La jambe et le coude gauche d'un corps endormi, dans un relâchement complet, sur la surface horizontale du matelas et des draps froissés. Chambre silencieuse à part la respiration.

.....la fin d'une journée, les ombres allongées, ombres qui semblent s'enfoncer dans la matière vaporeuse et douce des graminées sauvages, sur les talus. Ou un petit matin laiteux, l'odeur de l'air juste avant les moissons, comme en attente.

.....aller très vite sur le large ruban d'asphalte (à cette heure teint de brun rouge). Etre entière dans les gestes des bras, qui suivent avec nonchalance chaque virage, parce que la route est déserte ou presque, des doigts à peine posés. Un léger parfum d'église flotte, un encens qui serait tiède et personnel.

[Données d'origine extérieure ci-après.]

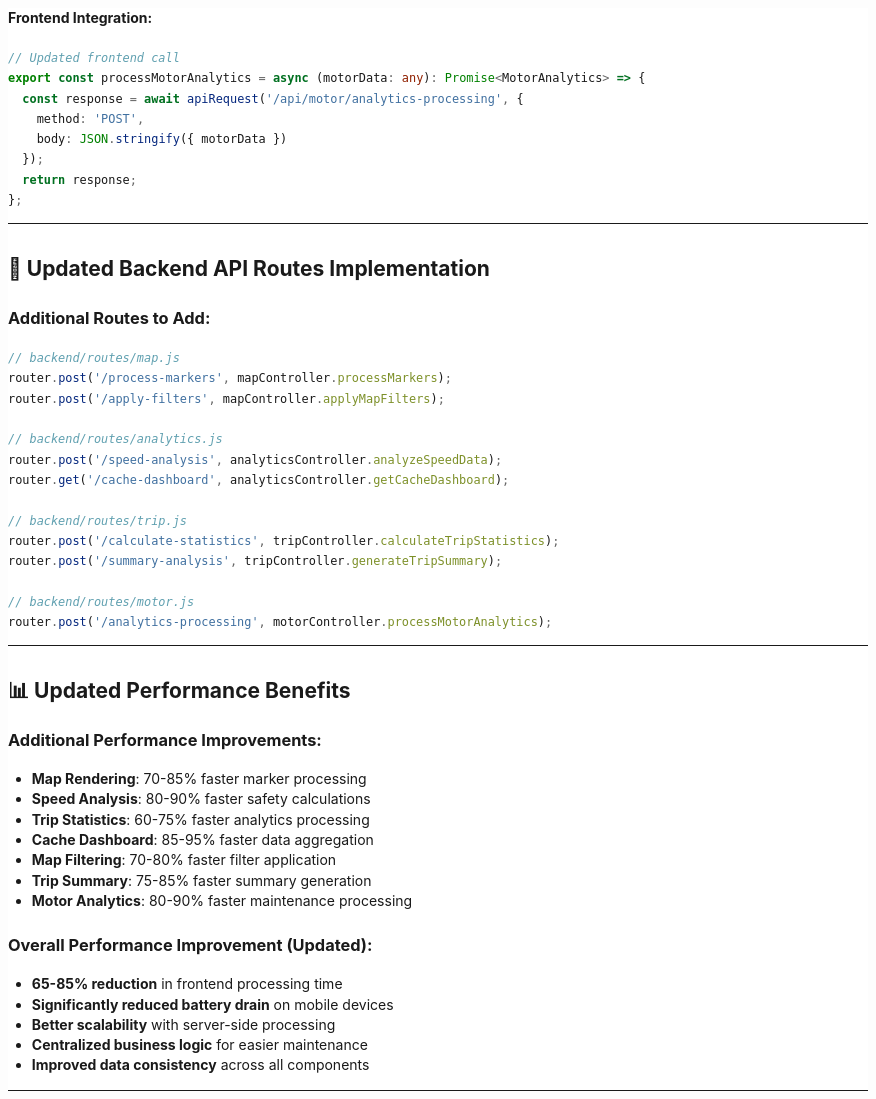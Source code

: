 #### **Frontend Integration:**
```typescript
// Updated frontend call
export const processMotorAnalytics = async (motorData: any): Promise<MotorAnalytics> => {
  const response = await apiRequest('/api/motor/analytics-processing', {
    method: 'POST',
    body: JSON.stringify({ motorData })
  });
  return response;
};
```

---

## **🔧 Updated Backend API Routes Implementation**

### **Additional Routes to Add:**

```javascript
// backend/routes/map.js
router.post('/process-markers', mapController.processMarkers);
router.post('/apply-filters', mapController.applyMapFilters);

// backend/routes/analytics.js
router.post('/speed-analysis', analyticsController.analyzeSpeedData);
router.get('/cache-dashboard', analyticsController.getCacheDashboard);

// backend/routes/trip.js
router.post('/calculate-statistics', tripController.calculateTripStatistics);
router.post('/summary-analysis', tripController.generateTripSummary);

// backend/routes/motor.js
router.post('/analytics-processing', motorController.processMotorAnalytics);
```

---

## **📊 Updated Performance Benefits**

### **Additional Performance Improvements:**
- **Map Rendering**: 70-85% faster marker processing
- **Speed Analysis**: 80-90% faster safety calculations
- **Trip Statistics**: 60-75% faster analytics processing
- **Cache Dashboard**: 85-95% faster data aggregation
- **Map Filtering**: 70-80% faster filter application
- **Trip Summary**: 75-85% faster summary generation
- **Motor Analytics**: 80-90% faster maintenance processing

### **Overall Performance Improvement (Updated):**
- **65-85% reduction** in frontend processing time
- **Significantly reduced battery drain** on mobile devices
- **Better scalability** with server-side processing
- **Centralized business logic** for easier maintenance
- **Improved data consistency** across all components

---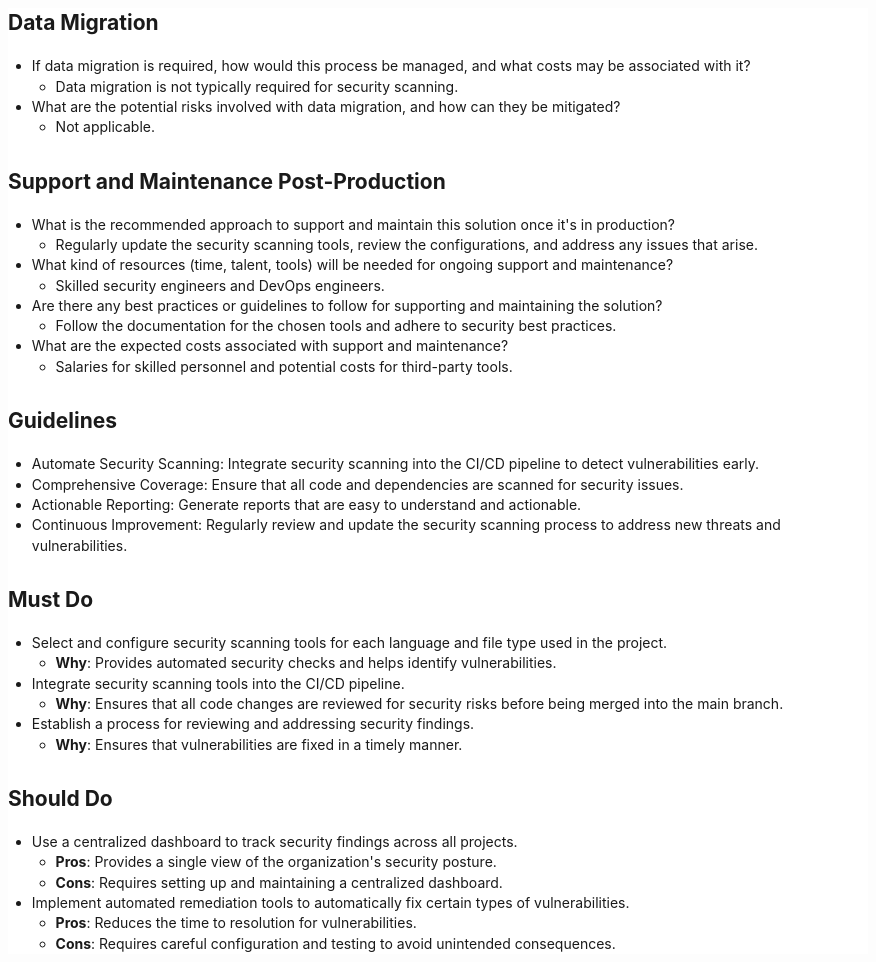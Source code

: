 ## Data Migration

-   If data migration is required, how would this process be managed, and what costs may be associated with it?
    -   Data migration is not typically required for security scanning.
-   What are the potential risks involved with data migration, and how can they be mitigated?
    -   Not applicable.

## Support and Maintenance Post-Production

-   What is the recommended approach to support and maintain this solution once it's in production?
    -   Regularly update the security scanning tools, review the configurations, and address any issues that arise.
-   What kind of resources (time, talent, tools) will be needed for ongoing support and maintenance?
    -   Skilled security engineers and DevOps engineers.
-   Are there any best practices or guidelines to follow for supporting and maintaining the solution?
    -   Follow the documentation for the chosen tools and adhere to security best practices.
-   What are the expected costs associated with support and maintenance?
    -   Salaries for skilled personnel and potential costs for third-party tools.

## Guidelines

*   Automate Security Scanning: Integrate security scanning into the CI/CD pipeline to detect vulnerabilities early.
*   Comprehensive Coverage: Ensure that all code and dependencies are scanned for security issues.
*   Actionable Reporting: Generate reports that are easy to understand and actionable.
*   Continuous Improvement: Regularly review and update the security scanning process to address new threats and vulnerabilities.

## Must Do

*   Select and configure security scanning tools for each language and file type used in the project.
    *   **Why**: Provides automated security checks and helps identify vulnerabilities.
*   Integrate security scanning tools into the CI/CD pipeline.
    *   **Why**: Ensures that all code changes are reviewed for security risks before being merged into the main branch.
*   Establish a process for reviewing and addressing security findings.
    *   **Why**: Ensures that vulnerabilities are fixed in a timely manner.

## Should Do

*   Use a centralized dashboard to track security findings across all projects.
    *   **Pros**: Provides a single view of the organization's security posture.
    *   **Cons**: Requires setting up and maintaining a centralized dashboard.
*   Implement automated remediation tools to automatically fix certain types of vulnerabilities.
    *   **Pros**: Reduces the time to resolution for vulnerabilities.
    *   **Cons**: Requires careful configuration and testing to avoid unintended consequences.
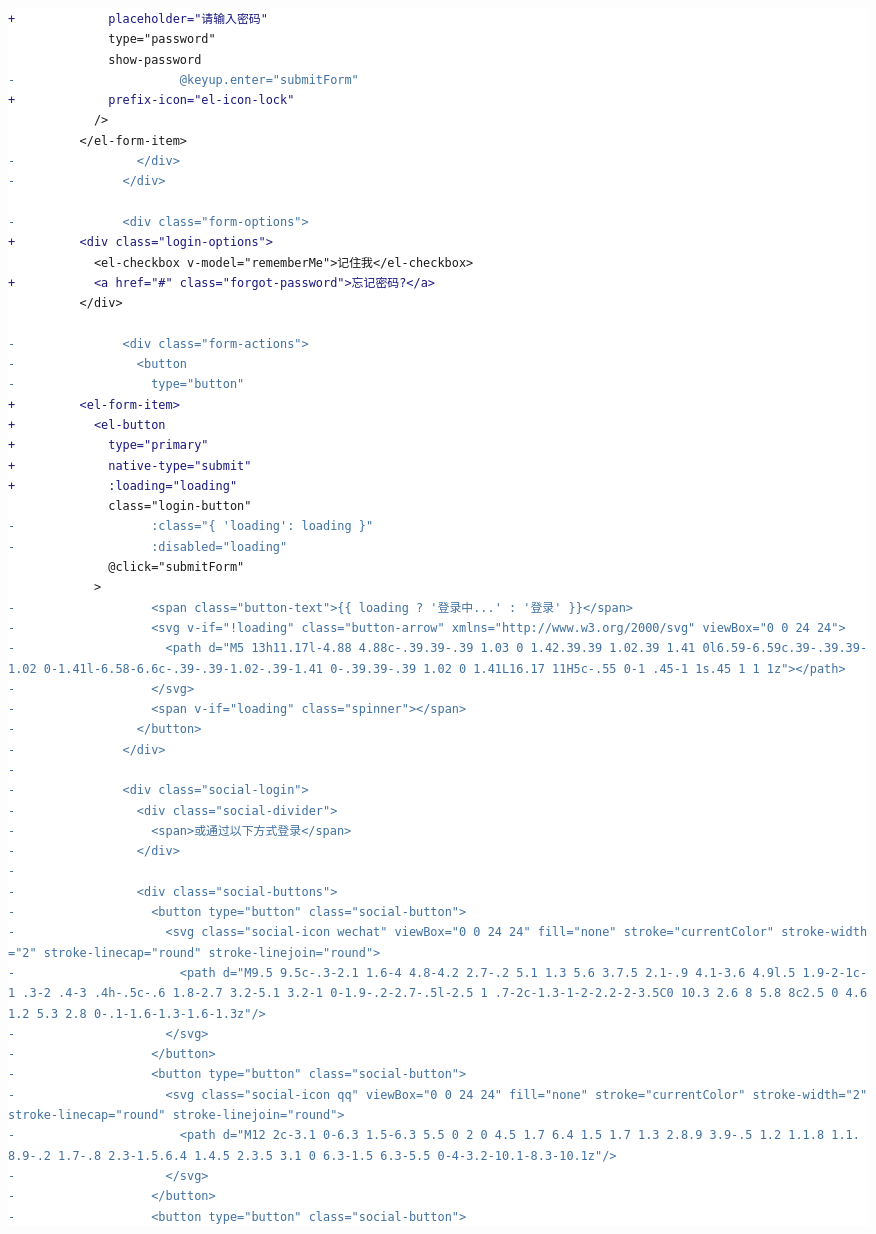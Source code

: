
 ```diff
+             placeholder="请输入密码" 
              type="password"
              show-password
-                       @keyup.enter="submitForm"
+             prefix-icon="el-icon-lock"
            />
          </el-form-item>
-                 </div>
-               </div>
  
-               <div class="form-options">
+         <div class="login-options">
            <el-checkbox v-model="rememberMe">记住我</el-checkbox>
+           <a href="#" class="forgot-password">忘记密码?</a>
          </div>
  
-               <div class="form-actions">
-                 <button 
-                   type="button" 
+         <el-form-item>
+           <el-button 
+             type="primary" 
+             native-type="submit" 
+             :loading="loading" 
              class="login-button"
-                   :class="{ 'loading': loading }"
-                   :disabled="loading" 
              @click="submitForm"
            >
-                   <span class="button-text">{{ loading ? '登录中...' : '登录' }}</span>
-                   <svg v-if="!loading" class="button-arrow" xmlns="http://www.w3.org/2000/svg" viewBox="0 0 24 24">
-                     <path d="M5 13h11.17l-4.88 4.88c-.39.39-.39 1.03 0 1.42.39.39 1.02.39 1.41 0l6.59-6.59c.39-.39.39-1.02 0-1.41l-6.58-6.6c-.39-.39-1.02-.39-1.41 0-.39.39-.39 1.02 0 1.41L16.17 11H5c-.55 0-1 .45-1 1s.45 1 1 1z"></path>
-                   </svg>
-                   <span v-if="loading" class="spinner"></span>
-                 </button>
-               </div>
-               
-               <div class="social-login">
-                 <div class="social-divider">
-                   <span>或通过以下方式登录</span>
-                 </div>
-                 
-                 <div class="social-buttons">
-                   <button type="button" class="social-button">
-                     <svg class="social-icon wechat" viewBox="0 0 24 24" fill="none" stroke="currentColor" stroke-width="2" stroke-linecap="round" stroke-linejoin="round">
-                       <path d="M9.5 9.5c-.3-2.1 1.6-4 4.8-4.2 2.7-.2 5.1 1.3 5.6 3.7.5 2.1-.9 4.1-3.6 4.9l.5 1.9-2-1c-1 .3-2 .4-3 .4h-.5c-.6 1.8-2.7 3.2-5.1 3.2-1 0-1.9-.2-2.7-.5l-2.5 1 .7-2c-1.3-1-2-2.2-2-3.5C0 10.3 2.6 8 5.8 8c2.5 0 4.6 1.2 5.3 2.8 0-.1-1.6-1.3-1.6-1.3z"/>
-                     </svg>
-                   </button>
-                   <button type="button" class="social-button">
-                     <svg class="social-icon qq" viewBox="0 0 24 24" fill="none" stroke="currentColor" stroke-width="2" stroke-linecap="round" stroke-linejoin="round">
-                       <path d="M12 2c-3.1 0-6.3 1.5-6.3 5.5 0 2 0 4.5 1.7 6.4 1.5 1.7 1.3 2.8.9 3.9-.5 1.2 1.1.8 1.1.8.9-.2 1.7-.8 2.3-1.5.6.4 1.4.5 2.3.5 3.1 0 6.3-1.5 6.3-5.5 0-4-3.2-10.1-8.3-10.1z"/>
-                     </svg>
-                   </button>
-                   <button type="button" class="social-button">
```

....ailleurs : tout s'est éloigné. Il est inutile d'en appeler à un visage, à un regard, à une voix. Le regard a glissé et s'est posé en dehors du tableau, du cadre : "sans titre" aucun..... un parc dans lequel on s'est perdu une fois, enfant, avec de sombres dentelles de verdure, des allées de gravier sinueuses en surface et le miroir de l'eau dans lequel se mirent des nuages. De l'autre côté des bois, à peine touchés de jaune, un long ravin dans lequel se penchent des chênes. Pas d'eau au fond, pas de boue : un coulée de terre sableuse couleur de cuir. Le passé.